**What you have to do:**
From the first line to the last, copy the material exactly.

**Data for processing:**
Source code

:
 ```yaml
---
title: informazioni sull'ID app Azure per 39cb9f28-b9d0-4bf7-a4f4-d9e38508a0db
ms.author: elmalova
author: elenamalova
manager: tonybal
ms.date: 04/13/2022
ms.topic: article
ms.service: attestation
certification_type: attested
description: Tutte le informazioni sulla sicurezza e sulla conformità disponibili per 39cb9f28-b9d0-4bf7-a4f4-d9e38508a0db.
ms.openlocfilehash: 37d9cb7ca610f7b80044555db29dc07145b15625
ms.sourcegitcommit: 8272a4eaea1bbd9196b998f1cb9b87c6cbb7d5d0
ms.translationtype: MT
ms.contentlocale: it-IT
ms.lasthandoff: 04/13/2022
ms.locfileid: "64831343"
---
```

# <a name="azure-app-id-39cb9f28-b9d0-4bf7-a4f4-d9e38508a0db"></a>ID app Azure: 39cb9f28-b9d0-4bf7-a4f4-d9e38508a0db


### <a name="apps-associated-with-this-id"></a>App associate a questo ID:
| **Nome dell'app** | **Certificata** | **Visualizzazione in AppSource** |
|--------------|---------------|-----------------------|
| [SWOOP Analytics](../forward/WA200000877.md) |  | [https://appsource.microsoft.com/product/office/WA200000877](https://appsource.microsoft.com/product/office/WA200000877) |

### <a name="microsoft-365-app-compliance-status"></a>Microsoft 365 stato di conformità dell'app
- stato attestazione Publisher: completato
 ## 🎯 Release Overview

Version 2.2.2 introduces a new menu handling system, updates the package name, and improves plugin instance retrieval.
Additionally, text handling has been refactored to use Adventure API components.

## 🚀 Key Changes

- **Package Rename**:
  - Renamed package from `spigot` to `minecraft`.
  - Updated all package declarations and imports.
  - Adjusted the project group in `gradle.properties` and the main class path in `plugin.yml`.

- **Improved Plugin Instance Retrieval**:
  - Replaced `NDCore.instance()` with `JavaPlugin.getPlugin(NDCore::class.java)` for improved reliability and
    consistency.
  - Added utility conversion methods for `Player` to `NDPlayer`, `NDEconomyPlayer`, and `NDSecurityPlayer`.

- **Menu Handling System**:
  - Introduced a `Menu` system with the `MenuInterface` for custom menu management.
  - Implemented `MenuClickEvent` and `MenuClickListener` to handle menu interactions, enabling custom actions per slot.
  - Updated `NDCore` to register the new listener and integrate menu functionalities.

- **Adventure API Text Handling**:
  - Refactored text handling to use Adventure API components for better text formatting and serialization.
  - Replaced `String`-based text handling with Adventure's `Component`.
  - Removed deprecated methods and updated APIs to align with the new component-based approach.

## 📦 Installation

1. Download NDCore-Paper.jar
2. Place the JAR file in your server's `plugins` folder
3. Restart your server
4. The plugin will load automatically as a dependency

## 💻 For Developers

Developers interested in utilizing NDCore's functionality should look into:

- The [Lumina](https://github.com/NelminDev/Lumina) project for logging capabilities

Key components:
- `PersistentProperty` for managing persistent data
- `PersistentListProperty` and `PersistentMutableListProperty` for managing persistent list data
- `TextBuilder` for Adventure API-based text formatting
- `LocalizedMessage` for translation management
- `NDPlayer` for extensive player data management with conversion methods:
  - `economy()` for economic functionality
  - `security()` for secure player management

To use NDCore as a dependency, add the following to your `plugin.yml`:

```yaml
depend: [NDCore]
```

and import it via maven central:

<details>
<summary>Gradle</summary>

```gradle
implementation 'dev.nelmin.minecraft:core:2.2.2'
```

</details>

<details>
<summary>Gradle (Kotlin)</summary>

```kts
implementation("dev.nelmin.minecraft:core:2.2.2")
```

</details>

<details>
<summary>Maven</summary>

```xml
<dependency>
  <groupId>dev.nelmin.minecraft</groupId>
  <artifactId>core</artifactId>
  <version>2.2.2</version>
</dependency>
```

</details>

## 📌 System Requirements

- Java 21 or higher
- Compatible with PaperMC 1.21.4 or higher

**Result of this exercise:**
Source code

:
 ```yaml
---
title: informazioni sull'ID app Azure per 39cb9f28-b9d0-4bf7-a4f4-d9e38508a0db
ms.author: elmalova
author: elenamalova
manager: tonybal
ms.date: 04/13/2022
ms.topic: article
ms.service: attestation
certification_type: attested
description: Tutte le informazioni sulla sicurezza e sulla conformità disponibili per 39cb9f28-b9d0-4bf7-a4f4-d9e38508a0db.
ms.openlocfilehash: 37d9cb7ca610f7b80044555db29dc07145b15625
ms.sourcegitcommit: 8272a4eaea1bbd9196b998f1cb9b87c6cbb7d5d0
ms.translationtype: MT
ms.contentlocale: it-IT
ms.lasthandoff: 04/13/2022
ms.locfileid: "64831343"
---
```

# <a name="azure-app-id-39cb9f28-b9d0-4bf7-a4f4-d9e38508a0db"></a>ID app Azure: 39cb9f28-b9d0-4bf7-a4f4-d9e38508a0db


### <a name="apps-associated-with-this-id"></a>App associate a questo ID:
| **Nome dell'app** | **Certificata** | **Visualizzazione in AppSource** |
|--------------|---------------|-----------------------|
| [SWOOP Analytics](../forward/WA200000877.md) |  | [https://appsource.microsoft.com/product/office/WA200000877](https://appsource.microsoft.com/product/office/WA200000877) |

### <a name="microsoft-365-app-compliance-status"></a>Microsoft 365 stato di conformità dell'app
- stato attestazione Publisher: completato
 ## 🎯 Release Overview

Version 2.2.2 introduces a new menu handling system, updates the package name, and improves plugin instance retrieval.
Additionally, text handling has been refactored to use Adventure API components.

## 🚀 Key Changes

- **Package Rename**:
  - Renamed package from `spigot` to `minecraft`.
  - Updated all package declarations and imports.
  - Adjusted the project group in `gradle.properties` and the main class path in `plugin.yml`.

- **Improved Plugin Instance Retrieval**:
  - Replaced `NDCore.instance()` with `JavaPlugin.getPlugin(NDCore::class.java)` for improved reliability and
    consistency.
  - Added utility conversion methods for `Player` to `NDPlayer`, `NDEconomyPlayer`, and `NDSecurityPlayer`.

- **Menu Handling System**:
  - Introduced a `Menu` system with the `MenuInterface` for custom menu management.
  - Implemented `MenuClickEvent` and `MenuClickListener` to handle menu interactions, enabling custom actions per slot.
  - Updated `NDCore` to register the new listener and integrate menu functionalities.

- **Adventure API Text Handling**:
  - Refactored text handling to use Adventure API components for better text formatting and serialization.
  - Replaced `String`-based text handling with Adventure's `Component`.
  - Removed deprecated methods and updated APIs to align with the new component-based approach.

## 📦 Installation

1. Download NDCore-Paper.jar
2. Place the JAR file in your server's `plugins` folder
3. Restart your server
4. The plugin will load automatically as a dependency

## 💻 For Developers

Developers interested in utilizing NDCore's functionality should look into:

- The [Lumina](https://github.com/NelminDev/Lumina) project for logging capabilities

Key components:
- `PersistentProperty` for managing persistent data
- `PersistentListProperty` and `PersistentMutableListProperty` for managing persistent list data
- `TextBuilder` for Adventure API-based text formatting
- `LocalizedMessage` for translation management
- `NDPlayer` for extensive player data management with conversion methods:
  - `economy()` for economic functionality
  - `security()` for secure player management

To use NDCore as a dependency, add the following to your `plugin.yml`:

```yaml
depend: [NDCore]
```

and import it via maven central:

<details>
<summary>Gradle</summary>

```gradle
implementation 'dev.nelmin.minecraft:core:2.2.2'
```

</details>

<details>
<summary>Gradle (Kotlin)</summary>

```kts
implementation("dev.nelmin.minecraft:core:2.2.2")
```

</details>

<details>
<summary>Maven</summary>

```xml
<dependency>
  <groupId>dev.nelmin.minecraft</groupId>
  <artifactId>core</artifactId>
  <version>2.2.2</version>
</dependency>
```

</details>

## 📌 System Requirements

- Java 21 or higher
- Compatible with PaperMC 1.21.4 or higher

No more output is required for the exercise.